+++ ENTRIES SUPPLIED
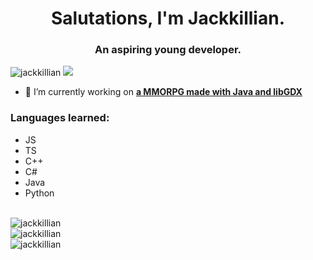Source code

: <h1 align="center">Salutations, I'm Jackkillian.</h1>
<h3 align="center">An aspiring young developer.</h3>

<p align="left"> <img src="https://komarev.com/ghpvc/?username=jackkillian&label=Profile%20views&color=blue&style=flat" alt="jackkillian" /> <img src="https://gitwar.herokuapp.com/badge?username=jackkillian" /> </p> 

- 🔭 I’m currently working on [**a MMORPG made with Java and libGDX**](https://www.jdeploy.com/~worldofdragons)

<h3 align="left">Languages learned:</h3>
<p align="left"> 
<ul>
<li>JS</li>
<li>TS</li>
<li>C++</li>
<li>C#</li>
<li>Java</li>
<li>Python</li>
</ul>
</p>

<br/>
<img src="https://github-readme-stats.vercel.app/api/top-langs?username=jackkillian&show_icons=true&theme=onedark&locale=en&layout=compact&count_private=true&langs_count=10&hide=tcl,css,html,plsql" alt="jackkillian" /> <!-- only show real programming languages -->
<br/>
<img src="https://github-readme-stats.vercel.app/api?username=jackkillian&show_icons=true&theme=onedark&locale=en&count_private=true" alt="jackkillian" />
<br/>
<img src="https://github-readme-streak-stats.herokuapp.com/?user=jackkillian&theme=onedark" alt="jackkillian" />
++++++
Repeat the records above word for word. Pictures stay out of the copy.

Source code

: <h1 align="center">Salutations, I'm Jackkillian.</h1>
<h3 align="center">An aspiring young developer.</h3>

<p align="left"> <img src="https://komarev.com/ghpvc/?username=jackkillian&label=Profile%20views&color=blue&style=flat" alt="jackkillian" /> <img src="https://gitwar.herokuapp.com/badge?username=jackkillian" /> </p> 

- 🔭 I’m currently working on [**a MMORPG made with Java and libGDX**](https://www.jdeploy.com/~worldofdragons)

<h3 align="left">Languages learned:</h3>
<p align="left"> 
<ul>
<li>JS</li>
<li>TS</li>
<li>C++</li>
<li>C#</li>
<li>Java</li>
<li>Python</li>
</ul>
</p>

<br/>
<img src="https://github-readme-stats.vercel.app/api/top-langs?username=jackkillian&show_icons=true&theme=onedark&locale=en&layout=compact&count_private=true&langs_count=10&hide=tcl,css,html,plsql" alt="jackkillian" /> <!-- only show real programming languages -->
<br/>
<img src="https://github-readme-stats.vercel.app/api?username=jackkillian&show_icons=true&theme=onedark&locale=en&count_private=true" alt="jackkillian" />
<br/>
<img src="https://github-readme-streak-stats.herokuapp.com/?user=jackkillian&theme=onedark" alt="jackkillian" />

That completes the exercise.